Word for word, transcribe the data below from the line with "Data-driven Complete Dispatch" to the line with "<font size=2>Haoxiang Wang, Jiasheng", keeping both of those lines.

*Exercise data:*
BEGIN
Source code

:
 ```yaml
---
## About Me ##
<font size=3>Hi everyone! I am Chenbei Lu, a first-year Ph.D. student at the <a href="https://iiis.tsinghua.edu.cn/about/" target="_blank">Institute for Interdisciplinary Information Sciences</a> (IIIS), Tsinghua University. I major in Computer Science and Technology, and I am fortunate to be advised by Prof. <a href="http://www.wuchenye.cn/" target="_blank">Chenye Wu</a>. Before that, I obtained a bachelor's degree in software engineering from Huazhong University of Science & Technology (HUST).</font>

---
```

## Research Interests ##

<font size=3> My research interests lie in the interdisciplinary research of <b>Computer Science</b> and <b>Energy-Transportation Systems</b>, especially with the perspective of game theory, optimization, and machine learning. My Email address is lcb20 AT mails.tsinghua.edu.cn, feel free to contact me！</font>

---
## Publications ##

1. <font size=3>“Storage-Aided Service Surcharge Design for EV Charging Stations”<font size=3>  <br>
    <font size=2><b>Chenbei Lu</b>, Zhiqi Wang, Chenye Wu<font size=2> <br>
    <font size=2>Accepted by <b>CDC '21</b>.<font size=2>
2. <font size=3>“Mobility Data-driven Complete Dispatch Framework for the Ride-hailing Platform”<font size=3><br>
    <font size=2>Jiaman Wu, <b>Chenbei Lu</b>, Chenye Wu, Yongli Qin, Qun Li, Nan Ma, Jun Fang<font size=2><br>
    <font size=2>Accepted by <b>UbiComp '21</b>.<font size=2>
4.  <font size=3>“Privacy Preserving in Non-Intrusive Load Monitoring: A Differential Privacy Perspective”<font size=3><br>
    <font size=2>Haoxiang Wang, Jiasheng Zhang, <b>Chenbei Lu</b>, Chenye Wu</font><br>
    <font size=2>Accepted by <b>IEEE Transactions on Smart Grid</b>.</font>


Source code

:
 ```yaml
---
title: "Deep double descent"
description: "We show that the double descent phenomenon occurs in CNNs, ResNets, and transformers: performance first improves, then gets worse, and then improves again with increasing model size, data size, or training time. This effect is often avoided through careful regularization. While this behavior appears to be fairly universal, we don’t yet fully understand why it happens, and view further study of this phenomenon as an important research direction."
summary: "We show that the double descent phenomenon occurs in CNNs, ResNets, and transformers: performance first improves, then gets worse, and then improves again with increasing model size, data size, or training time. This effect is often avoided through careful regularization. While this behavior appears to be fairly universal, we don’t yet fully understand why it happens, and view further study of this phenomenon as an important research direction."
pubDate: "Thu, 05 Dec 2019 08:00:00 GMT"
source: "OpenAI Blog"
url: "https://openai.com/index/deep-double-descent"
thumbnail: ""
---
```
END
*Written answer:*
2. <font size=3>“Mobility Data-driven Complete Dispatch Framework for the Ride-hailing Platform”<font size=3><br>
    <font size=2>Jiaman Wu, <b>Chenbei Lu</b>, Chenye Wu, Yongli Qin, Qun Li, Nan Ma, Jun Fang<font size=2><br>
    <font size=2>Accepted by <b>UbiComp '21</b>.<font size=2>
4.  <font size=3>“Privacy Preserving in Non-Intrusive Load Monitoring: A Differential Privacy Perspective”<font size=3><br>
    <font size=2>Haoxiang Wang, Jiasheng Zhang, <b>Chenbei Lu</b>, Chenye Wu</font><br>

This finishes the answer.